By a wide margin, more metropolitan Washington household members invest in stocks than residents of any other large urban center.

According to data being made public today by the New York Stock Exchange, a nationwide survey shows that there are 694.5 shareholders for every 1,000 households in the Washington area, compared with 546.6 per 1,000 in the Detroit area, the cities closest to the D.C. market in the rankings.

Metropolitan New York, which includes the Wall Street investment community, ranks seventh in the survey with 460.0 shareholders per 1,000 households, behind the three cities already mentioned as well as Boston, San Francisco and Houston.

According to the New Youk Stock Exchange, there were 754,000 individual stockholders in the D.C. area last year, an increase of 51 percent from about 500,000 stockholders in 1975, when the number of investors in U.S. business plummeted fro early years of the decade.

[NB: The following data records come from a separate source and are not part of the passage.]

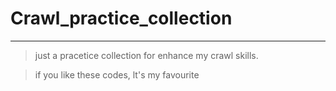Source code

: # Crawl_practice_collection
---
> just a pracetice collection for enhance my crawl skills. 

> if you like these codes, lt's my favourite


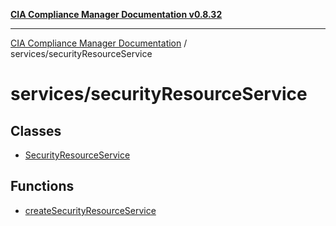 [**CIA Compliance Manager Documentation v0.8.32**](../../README.md)

***

[CIA Compliance Manager Documentation](../../modules.md) / services/securityResourceService

# services/securityResourceService

## Classes

- [SecurityResourceService](classes/SecurityResourceService.md)

## Functions

- [createSecurityResourceService](functions/createSecurityResourceService.md)
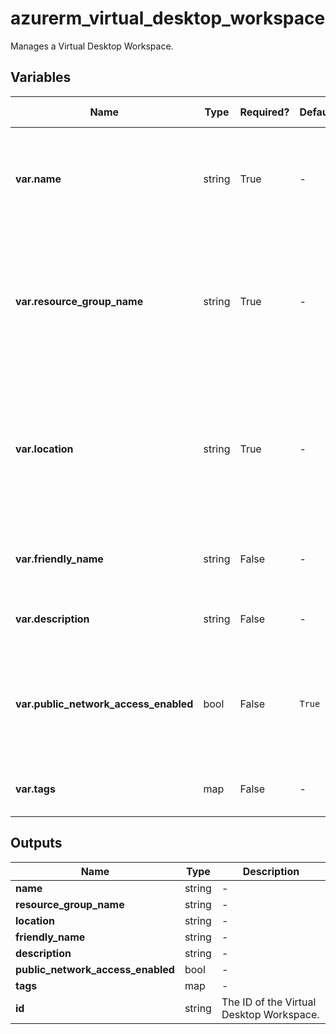 # azurerm_virtual_desktop_workspace

Manages a Virtual Desktop Workspace.

## Variables

| Name | Type | Required? | Default  | possible values | Description |
| ---- | ---- | --------- | -------- | ----------- | ----------- |
| **var.name** | string | True | -  |  -  | The name of the Virtual Desktop Workspace. Changing this forces a new resource to be created. | 
| **var.resource_group_name** | string | True | -  |  -  | The name of the resource group in which to create the Virtual Desktop Workspace. Changing this forces a new resource to be created. | 
| **var.location** | string | True | -  |  -  | The location/region where the Virtual Desktop Workspace is located. Changing the location/region forces a new resource to be created. | 
| **var.friendly_name** | string | False | -  |  -  | A friendly name for the Virtual Desktop Workspace. | 
| **var.description** | string | False | -  |  -  | A description for the Virtual Desktop Workspace. | 
| **var.public_network_access_enabled** | bool | False | `True`  |  -  | Whether public network access is allowed for this Virtual Desktop Workspace. Defaults to `true`. | 
| **var.tags** | map | False | -  |  -  | A mapping of tags to assign to the resource. | 



## Outputs

| Name | Type | Description |
| ---- | ---- | --------- | 
| **name** | string  | - | 
| **resource_group_name** | string  | - | 
| **location** | string  | - | 
| **friendly_name** | string  | - | 
| **description** | string  | - | 
| **public_network_access_enabled** | bool  | - | 
| **tags** | map  | - | 
| **id** | string  | The ID of the Virtual Desktop Workspace. | 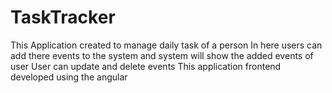 # TaskTracker
This Application created to manage daily task of a person
In here users can add there events to the system and system will show the added events of user
User can update and delete events
This application frontend developed using the angular
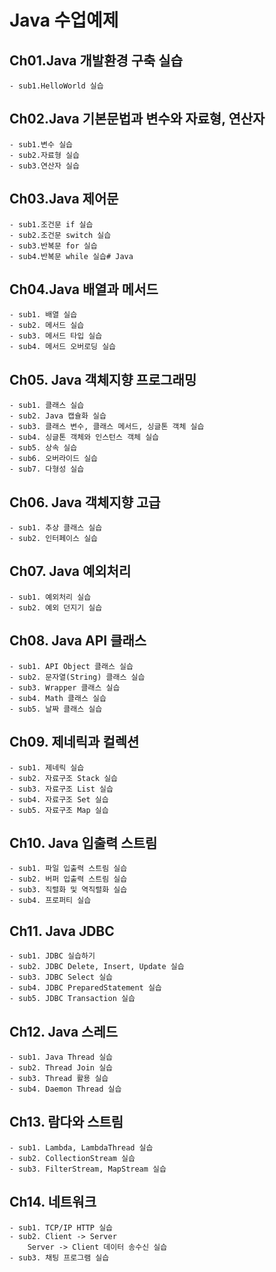 # Java 수업예제

## Ch01.Java 개발환경 구축 실습
	- sub1.HelloWorld 실습
	
## Ch02.Java 기본문법과 변수와 자료형, 연산자
	- sub1.변수 실습
	- sub2.자료형 실습
	- sub3.연산자 실습
	
## Ch03.Java 제어문
	- sub1.조건문 if 실습
	- sub2.조건문 switch 실습
	- sub3.반복문 for 실습
	- sub4.반복문 while 실습# Java
	
## Ch04.Java 배열과 메서드
	- sub1. 배열 실습
	- sub2. 메서드 실습
	- sub3. 메서드 타입 실습
	- sub4. 메서드 오버로딩 실습
	
## Ch05. Java 객체지향 프로그래밍
	- sub1. 클래스 실습
	- sub2. Java 캡슐화 실습
	- sub3. 클래스 변수, 클래스 메서드, 싱글톤 객체 실습
	- sub4.	싱글톤 객체와 인스턴스 객체 실습
	- sub5.	상속 실습
	- sub6. 오버라이드 실습
	- sub7.	다형성 실습

## Ch06. Java 객체지향 고급
	- sub1.	추상 클래스 실습
	- sub2. 인터페이스 실습
	
## Ch07. Java 예외처리
	- sub1.	예외처리 실습
	- sub2.	예외 던지기 실습
	
## Ch08. Java API 클래스
	- sub1. API Object 클래스 실습
	- sub2. 문자열(String) 클래스 실습
	- sub3.	Wrapper 클래스 실습
	- sub4.	Math 클래스 실습
	- sub5.	날짜 클래스 실습

## Ch09. 제네릭과 컬렉션
	- sub1. 제네릭 실습
	- sub2.	자료구조 Stack 실습
	- sub3.	자료구조 List 실습
	- sub4.	자료구조 Set 실습
	- sub5.	자료구조 Map 실습

## Ch10. Java 입출력 스트림
	- sub1. 파일 입출력 스트림 실습
	- sub2. 버퍼 입출력 스트림 실습
	- sub3. 직렬화 및 역직렬화 실습
	- sub4. 프로퍼티 실습
	
## Ch11. Java JDBC
	- sub1. JDBC 실습하기
	- sub2. JDBC Delete, Insert, Update 실습
	- sub3. JDBC Select 실습
	- sub4. JDBC PreparedStatement 실습
	- sub5. JDBC Transaction 실습
	
## Ch12. Java 스레드
	- sub1. Java Thread 실습
	- sub2. Thread Join 실습
	- sub3. Thread 활용 실습
	- sub4. Daemon Thread 실습

## Ch13. 람다와 스트림
	- sub1. Lambda, LambdaThread 실습
	- sub2. CollectionStream 실습
	- sub3. FilterStream, MapStream 실습

## Ch14. 네트워크
	- sub1. TCP/IP HTTP 실습
	- sub2. Client -> Server
		Server -> Client 데이터 송수신 실습
	- sub3. 채팅 프로그램 실습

The 1980 total also was up 18 percent from 641,000 stockholders in 1970, a rate of growth over the full decade exceeded only by two Sun Belt boom markets -- Houston (up 29 percent) and Dallas-Ft. Worth (up 26 percent). But the absolute number of stockholders increased more in the D.C. area during the 1970s than in any other major city market (up 113,000). The number of stockholders declined over the decade in Philadelphia, Los Angeles, New York, San Francisco and Chicago.

In terms of shareowners per 1,000 households in the 10 largest markets during 1980 the ranking is: Washington, 694.5; Chicago, 546.6; Detroit, 546.1; Boston, 512.3; San Francisco, 508.7; Houston, 492.1; New York, 460.2; Dallas-Ft. Worth, 456.9; Los Angeles, 433.4; and Philadelphia, 432.2.